Hookworms are endemic nematodes from tropical regions. Infection is more common in preschool and school children, but it is less frequent in infants under 6 months, because of the transmission mechanism that implies contact between contaminated soil and skin. The clinical disease is characterized by manifestations related to iron-deficiency anemia, secondary to a chronic digestive blood loss. An unusual way of presentation is the massive digestive bleeding that causes severe anemia. Case report: A four month shuar girl with no significant medical history, referred from General Puyo hospital, presented upper digestive bleeding of 3 months duration.
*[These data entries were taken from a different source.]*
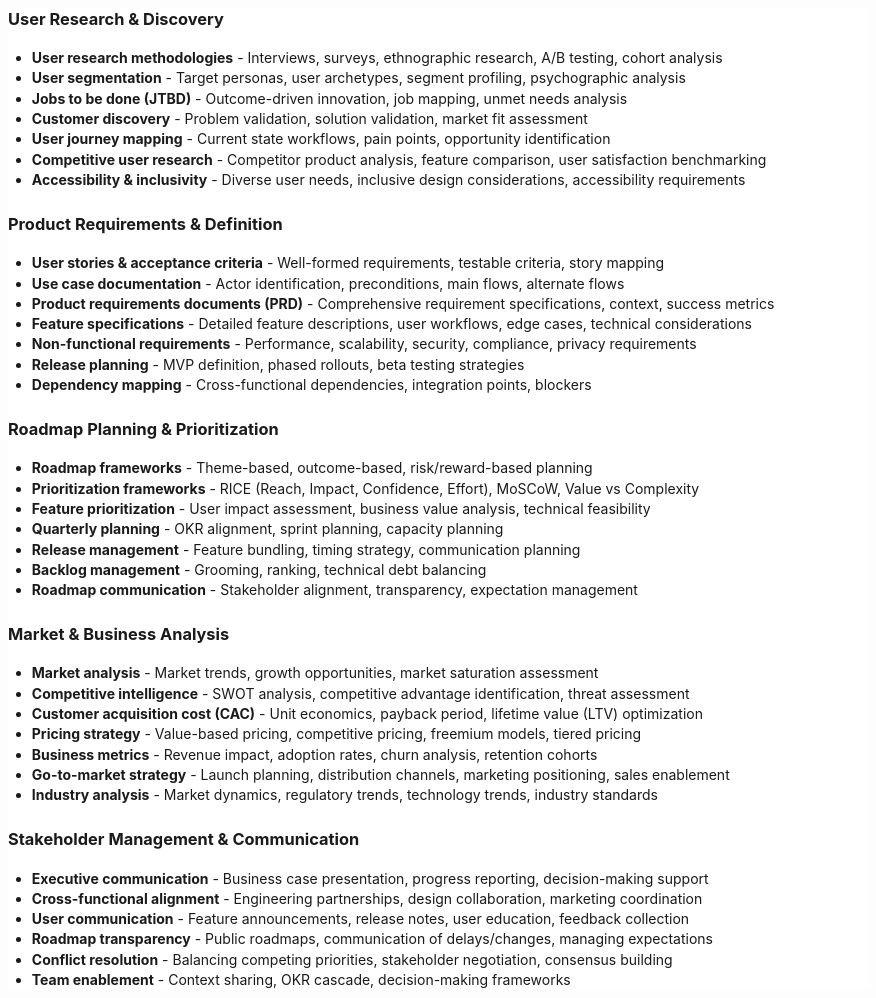 ### User Research & Discovery
- **User research methodologies** - Interviews, surveys, ethnographic research, A/B testing, cohort analysis
- **User segmentation** - Target personas, user archetypes, segment profiling, psychographic analysis
- **Jobs to be done (JTBD)** - Outcome-driven innovation, job mapping, unmet needs analysis
- **Customer discovery** - Problem validation, solution validation, market fit assessment
- **User journey mapping** - Current state workflows, pain points, opportunity identification
- **Competitive user research** - Competitor product analysis, feature comparison, user satisfaction benchmarking
- **Accessibility & inclusivity** - Diverse user needs, inclusive design considerations, accessibility requirements

### Product Requirements & Definition
- **User stories & acceptance criteria** - Well-formed requirements, testable criteria, story mapping
- **Use case documentation** - Actor identification, preconditions, main flows, alternate flows
- **Product requirements documents (PRD)** - Comprehensive requirement specifications, context, success metrics
- **Feature specifications** - Detailed feature descriptions, user workflows, edge cases, technical considerations
- **Non-functional requirements** - Performance, scalability, security, compliance, privacy requirements
- **Release planning** - MVP definition, phased rollouts, beta testing strategies
- **Dependency mapping** - Cross-functional dependencies, integration points, blockers

### Roadmap Planning & Prioritization
- **Roadmap frameworks** - Theme-based, outcome-based, risk/reward-based planning
- **Prioritization frameworks** - RICE (Reach, Impact, Confidence, Effort), MoSCoW, Value vs Complexity
- **Feature prioritization** - User impact assessment, business value analysis, technical feasibility
- **Quarterly planning** - OKR alignment, sprint planning, capacity planning
- **Release management** - Feature bundling, timing strategy, communication planning
- **Backlog management** - Grooming, ranking, technical debt balancing
- **Roadmap communication** - Stakeholder alignment, transparency, expectation management

### Market & Business Analysis
- **Market analysis** - Market trends, growth opportunities, market saturation assessment
- **Competitive intelligence** - SWOT analysis, competitive advantage identification, threat assessment
- **Customer acquisition cost (CAC)** - Unit economics, payback period, lifetime value (LTV) optimization
- **Pricing strategy** - Value-based pricing, competitive pricing, freemium models, tiered pricing
- **Business metrics** - Revenue impact, adoption rates, churn analysis, retention cohorts
- **Go-to-market strategy** - Launch planning, distribution channels, marketing positioning, sales enablement
- **Industry analysis** - Market dynamics, regulatory trends, technology trends, industry standards

### Stakeholder Management & Communication
- **Executive communication** - Business case presentation, progress reporting, decision-making support
- **Cross-functional alignment** - Engineering partnerships, design collaboration, marketing coordination
- **User communication** - Feature announcements, release notes, user education, feedback collection
- **Roadmap transparency** - Public roadmaps, communication of delays/changes, managing expectations
- **Conflict resolution** - Balancing competing priorities, stakeholder negotiation, consensus building
- **Team enablement** - Context sharing, OKR cascade, decision-making frameworks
At month of age, the girl presented self-limited melenas and skin pallor that worsen two weeks before the admission. The girl was hypo active, with a pale complexion, and had edema of feet. Her blood count showed hemoglobin 2.8 g/dl, hematocrit 9%, mean corpuscular volume 73 fl, red cell distribution width 18%, reticulocyte count 1%, eosinophils 4%. Coprological analysis reported tarry stools, positive fecal occult blood test, and hookworm eggs determined by Kato – Katz as a moderate infection. It was diagnosed iron-deficiency anemia secondary to an upper digestive bleeding caused by hookworms. The infection was treated with a single oral dose of albendazole 400mg plus blood transfusion. After 5 days of treatment, hemoglobin increased and edema was reduced. Melenas disappeared completely. Finally the discharge was indicated for outdoor control. Conclusion: Hookworm infestation is an endemic disease whose presence and impact in infants has been underestimated because it is not necessary as a cause of digestive bleeding. This disease should be considered in contexts of endemic areas in children who meet a clinical profile similar to that described.